A recently signed agreement between a number of Nordic nations aims to create the world's first highly integrated 5G region, having been signed by Norway, Sweden, Finland, Iceland, and Denmark. The collaboration pledge will see the countries work together on shared testbeds, removing regulatory red tap surrounding infrastructure buildouts, coordinating 5G bands, and incentivizing investments spanning a wide variety of industries expected to benefit from the fifth generation of mobile networks, including communications, transportation, agriculture, and automation.
Several telecom giants in the region already welcomed the partnership announcement, having said as much in a recent letter signed by Nokia, Ericsson, Telenor Group, Vodafone Island, and Tele2 Group, among others. The development comes around the time Italy is finalizing the details of the first 5G spectrum auction in Europe, with its telecom regulator already announcing plans to hold such an event in September, seeking to raise at least the equivalent of $2.9 billion in the process of doing so. While many European wireless players repeatedly stated the Old Continent isn't falling behind in the 5G race in recent years, the next-generation technology is still expected to be pioneered by the United States, South Korea, Japan, China, and possibly Australia, with first large-scale deployments being planned to start next year. Whereas all major American mobile service providers are promising national coverage by 2020, European Union's latest 5G plan is targeting 2025 as the final deadline for achieving coverage over all major metropolitan areas and terrestrial roads on the continent.

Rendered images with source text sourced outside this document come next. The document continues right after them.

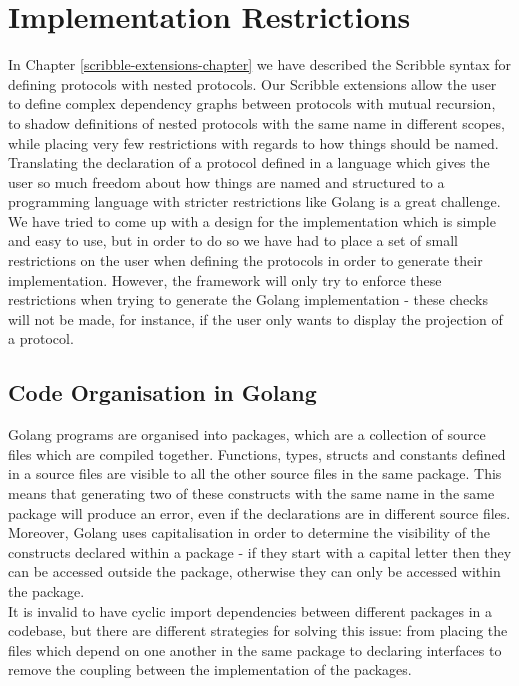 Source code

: \documentclass[12pt,twoside]{report}
\begin{document}
\section{Implementation Restrictions}\label{implementation-restrictions}
In Chapter \ref{scribble-extensions-chapter} we have described the Scribble syntax for defining protocols with nested protocols. Our Scribble extensions allow the user to define complex dependency graphs between protocols with mutual recursion, to shadow definitions of nested protocols with the same name in different scopes, while placing very few restrictions with regards to how things should be named.\\

Translating the declaration of a protocol defined in a language which gives the user so much freedom about how things are named and structured to a programming language with stricter restrictions like Golang is a great challenge. We have tried to come up with a design for the implementation which is simple and easy to use, but in order to do so we have had to place a set of small restrictions on the user when defining the protocols in order to generate their implementation. However, the framework will only try to enforce these restrictions when trying to generate the Golang implementation - these checks will not be made, for instance, if the user only wants to display the projection of a protocol.\\

\subsection{Code Organisation in Golang}

Golang programs are organised into packages, which are a collection of source files which are compiled together. Functions, types, structs and constants defined in a source files are visible to all the other source files in the same package\cite{godocs}. This means that generating two of these constructs with the same name in the same package will produce an error, even if the declarations are in different source files. Moreover, Golang uses capitalisation in order to determine the visibility of the constructs declared within a package - if they start with a capital letter then they can be accessed outside the package, otherwise they can only be accessed within the package.\\

It is invalid to have cyclic import dependencies between different packages in a codebase, but there are different strategies for solving this issue: from placing the files which depend on one another in the same package to declaring interfaces to remove the coupling between the implementation of the packages.\\
\end{document}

While 5G will initially deliver improved wireless service in terms of speed, latency, and capacity, its long-term effects entail new jobs and economic growth. The technology is also expected to allow telecom giants to evolve their business models and position themselves more as full-pledged partners and less as service providers to their enterprise customers, with some of the largest European carriers already touting the new standard as a "revolution" for wireless monetization.